Betal presented satellite images — a quiet crescent in the Bay of Bengal, a ribbon of mangrove, salt-sweet soil, and a history of being overlooked by commerce because it offered no easy ports. The island's name — Hope — was an irony too honest to ignore. It had no telecom towers, no industrial footprint, and just enough distance from the mainland to make covert relocation tractable.
"We make it our node," Dilli said. "A sovereign quiet. Servers in hardened vaults, research labs under the soil, microgrids for power, water reclamation. A place where we answer only to ourselves."
Subbaraju barked a short laugh — half disbelief, half approval. "You ask to buy an island?" he said. "When we used to buy a bullock, we bargained until the seller cried."
Dilli's smile was thin. "This time, no bargainers will stop us. Hope Island is small. We must move fast and buy it at any cost. If the money trails have eyes in the capital and in foreign boards, money will be a language they can't follow — untraceable transfers, trusts, shell purchases — all legally buried. We will make the purchase through a chain of entities that points nowhere and everywhere."

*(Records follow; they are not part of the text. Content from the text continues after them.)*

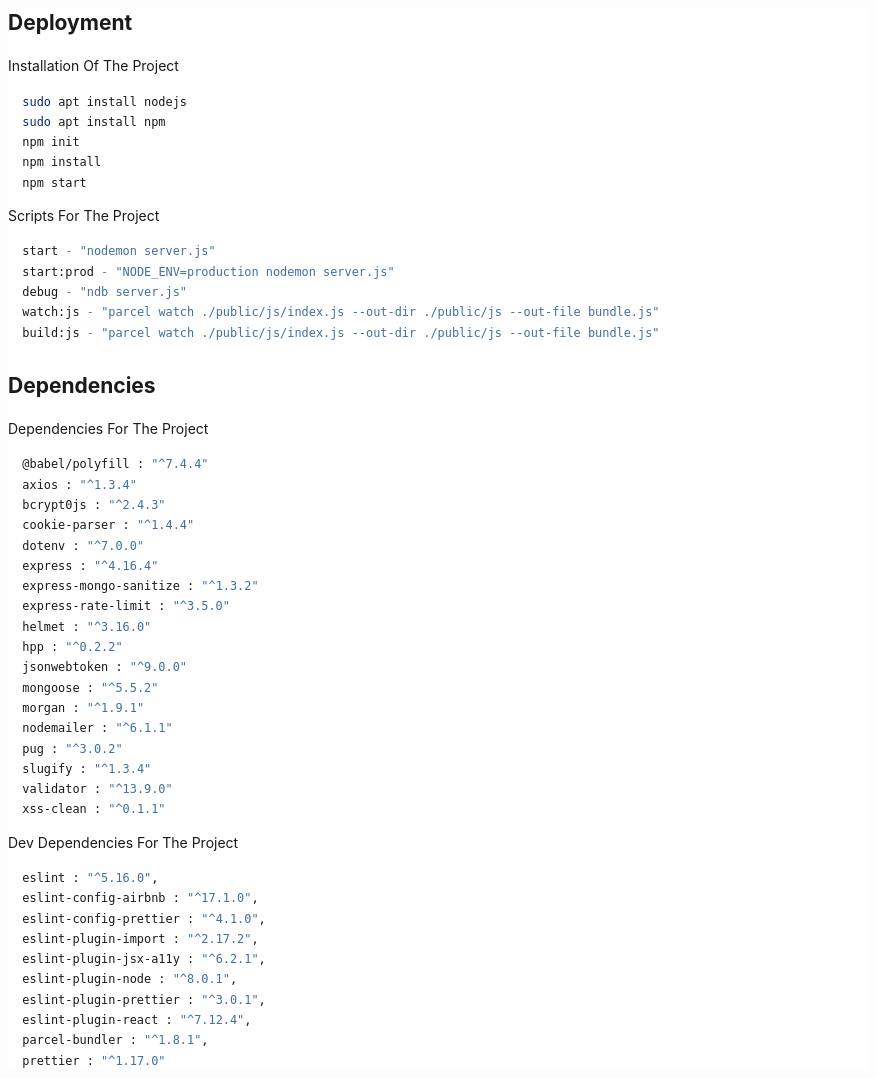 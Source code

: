 ## Deployment

Installation Of The Project

```bash
  sudo apt install nodejs
  sudo apt install npm
  npm init
  npm install
  npm start
```

Scripts For The Project

```bash
  start - "nodemon server.js"
  start:prod - "NODE_ENV=production nodemon server.js"
  debug - "ndb server.js"
  watch:js - "parcel watch ./public/js/index.js --out-dir ./public/js --out-file bundle.js"
  build:js - "parcel watch ./public/js/index.js --out-dir ./public/js --out-file bundle.js"
```

## Dependencies

Dependencies For The Project

```bash
  @babel/polyfill : "^7.4.4"
  axios : "^1.3.4"
  bcrypt0js : "^2.4.3"
  cookie-parser : "^1.4.4"
  dotenv : "^7.0.0"
  express : "^4.16.4"
  express-mongo-sanitize : "^1.3.2"
  express-rate-limit : "^3.5.0"
  helmet : "^3.16.0"
  hpp : "^0.2.2"
  jsonwebtoken : "^9.0.0"
  mongoose : "^5.5.2"
  morgan : "^1.9.1"
  nodemailer : "^6.1.1"
  pug : "^3.0.2"
  slugify : "^1.3.4"
  validator : "^13.9.0"
  xss-clean : "^0.1.1"
```

Dev Dependencies For The Project

```bash
  eslint : "^5.16.0",
  eslint-config-airbnb : "^17.1.0",
  eslint-config-prettier : "^4.1.0",
  eslint-plugin-import : "^2.17.2",
  eslint-plugin-jsx-a11y : "^6.2.1",
  eslint-plugin-node : "^8.0.1",
  eslint-plugin-prettier : "^3.0.1",
  eslint-plugin-react : "^7.12.4",
  parcel-bundler : "^1.8.1",
  prettier : "^1.17.0"
```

Gadhiraju looked at his son, then at his grand father. "It is a risk," he said, but the glint in his eyes was the same one that had started their first small ventures. "But the other path costs blood. We don't spend lives on contracts."
They spent that night drawing lines on maps: where to move the kernel team, which experiments to destroy and which to fragment into innocuous pieces, how to fake the public narrative of scaling down while they consolidated power in the island's hidden core. Betal calculated logistics to the decimal: optimal shipping windows, low-visibility transport corridors, carbon-neutral energy solutions to avoid attention, legal structures that would make the island's true purpose inscrutable to auditors.
At dawn, while gulls cried over the river and the village yawned awake, Dilli signed away a series of transfers through a set of companies — some real, some carefully fictional. Gadhiraju made calls to old friends who owed favors; Subbaraju invoked ancestral trust in men who still respected the old codes. Betal ran simulations for every contingency: floods, drone sweeps, corporate audits, legal subpoenas. For each, it offered alternatives that kept the family and the company intact.
There was one moment — brief and private — when Dilli stood on the farmhouse steps and breathed the same air his mother used to braid into their hair. He felt the weight of the Predator Suit's hum in his bones even when he had shed it for sleep. He placed his palm on the wood of the cottage door and whispered a vow to the night: No violence that can be avoided. No exposure that is unnecessary. Protect what is ours and let the rest fall by their own rot.
They would buy Hope Island as early as possible, at any cost. Not for conquest, not as an escape, but as a laboratory and shield: a place to reinvent CosPulse on their terms, to grow without predators peering in from the high seats of power. The purchase would be the first move in a longer chess game — one that traded immediate blood for durable sovereignty.
Subbaraju tapped the map with a gnarled finger. "We are soldiers," he said quietly. "But not all battles are fought on the field. Some are won by patience and planning. You, boy, have the patience of the river."
Dilli bowed his head. In the quiet that followed, the plan took shape like a seed in the dark. Hope Island — their new heart — waited across the waves, small and mute and waiting. They would go there together, and from its soil they would rebuild an empire that could not be bought, bullied, or buried.